Najprawdopodobniej białoruska prowokacja sprawiła, że grupa kombatantów czekających na odprawę w Kuźnicy została skandalicznie potraktowana przez polską Straż Graniczną. - Białorusini śmieli się, widząc całą sytuację - powiedział nam świadek zdarzenia.
W ubiegły czwartek pociągiem osobowym Grodno - Białystok przyjechała do Polski zorganizowana grupa 16 osób (trzech obywateli RP i 13 obywateli Białorusi). Starsi ludzie mieli wziąć udział w Zjeździe Żołnierzy Armii Krajowej. Przy dworcu PKP w Kuźnicy na grupę czekał autokar, którym weterani mieli jechać do Warszawy. Ludzie ci, za zgodą polskich pograniczników opuścili pociąg. Dokonano odprawy paszportowej i celnej. I wtedy zaczęły się problemy.
- Przyjechaliśmy do Kuźnicy Białostockiej. Sprawdzili nam paszporty, wysadzili na peron i powiedzieli: czekać. Czekaliśmy bardzo długo, ponad godzinę, a ludzie mają już po 90 lat i więcej.
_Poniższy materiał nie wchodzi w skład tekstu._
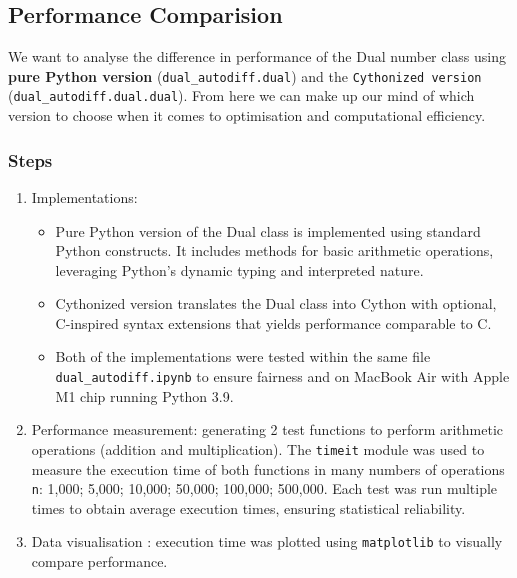 \documentclass[12.5pt]{article}
\begin{document}
\subsection{Performance Comparision}
We want to analyse the difference in performance of the Dual number class using \textbf{pure Python version} (\texttt{dual\_autodiff.dual}) and the \texttt{Cythonized version} (\texttt{dual\_autodiff.dual.dual}). From here we can make up our mind of which version to choose when it comes to optimisation and computational efficiency.

\subsubsection{Steps}
\begin{enumerate}
    \item Implementations:
    \begin{itemize}
        \item Pure Python version of the Dual class is implemented using standard Python constructs. It includes methods for basic arithmetic operations, leveraging Python's dynamic typing and interpreted nature.
        \item Cythonized version translates the Dual class into Cython with optional, C-inspired syntax extensions that yields performance comparable to C.
        \item Both of the implementations were tested within the same file \texttt{dual\_autodiff.ipynb} to ensure fairness and on MacBook Air with Apple M1 chip running Python 3.9.
    \end{itemize}


    \item Performance measurement: generating 2 test functions to perform arithmetic operations (addition and multiplication). The \texttt{timeit} module was used to measure the execution time of both functions in many numbers of operations \texttt{n}: 1,000; 5,000; 10,000; 50,000; 100,000; 500,000. Each test was run multiple times to obtain average execution times, ensuring statistical reliability.

    \item Data visualisation : execution time was plotted using \texttt{matplotlib} to visually compare performance.
\end{enumerate}
\end{document}
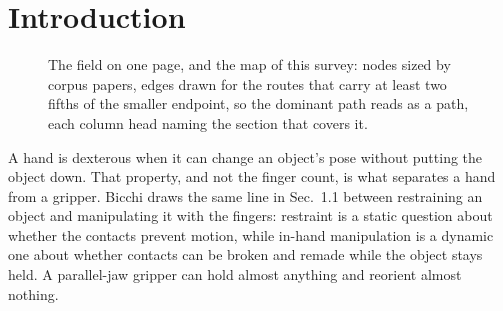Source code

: \section{Introduction}
\label{sec:intro}

\makeatletter
{}
\makeatother

\begin{figure}[!t]
  \centering
  \caption{The field on one page, and the map of this survey: nodes sized by corpus papers, edges
  drawn for the routes that carry at least two fifths of the smaller endpoint, so the dominant
  path reads as a path, each column head naming the section that covers it.}
  \label{fig:field}
\end{figure}

A hand is dexterous when it can change an object's pose without putting the object down. That
property, and not the finger count, is what separates a hand from a gripper. Bicchi
\cite{bicchi_grasping_chapter_2001} draws the same line in Sec.~1.1 between restraining an
object and manipulating it with the fingers: restraint is a static question about whether the
contacts prevent motion, while in-hand manipulation is a dynamic one about whether contacts can
be broken and remade while the object stays held. A parallel-jaw gripper can hold almost
anything and reorient almost nothing.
Nikt nie umiał nam odpowiedzieć, dlaczego nas trzymają. Okazało się, że czekali na dwóch wojskowych z psem. Kazali nam ustawić torby w rząd i odejść. Nie zważali na to, że w większości byliśmy w mundurach, w stopniach oficerskich. Kilkakrotnie pies obwąchiwał bagaże - mówiłą kpt. Weronika Sebastianowicz, prezes Związku AK-owców na Białorusi w rozmowie z portalem wpolityce.pl. - Najbardziej zawstydzające było to, że ci, którzy naprawdę coś przewożą nielegalnie, przekraczają granicę, aby handlować przemycanym towarem, oglądali sobie, jak nas potraktowano.(...) Nie chodzi o to, że obrazili nas, ale polski mundur wojskowy - dodała.
Według rzecznik prasowej komendanta głównego SG, mjr Justyny Szmidt-Grzech, funkcjonariusze SG otrzymali informację o możliwości przemytu przez granicę środków odurzających i psychotropowych. Tyle, że prawdopodobnie była to prowokacja białoruskich służb. - Białorusini, którzy stali przy dworcu śmieli się, widząc to wszystko - opowiadał nam świadek zdarzenia. - Polscy pogranicznicy zachowali się skandalicznie.
Tymczasem, jak podał portal polskieradio.pl, w miniony poniedziałek Weronika Sebastianowicz rozmawiała o tym, co się stało z odpowiedzialnymi za przykrą sytuację polskimi pogranicznikami. Rozmowa trwała dwie godziny. - Bardzo mocno żałowali. Przyjęłam przeprosiny, bo było mi ich szkoda - stwierdziła Weronika Sebastianowicz.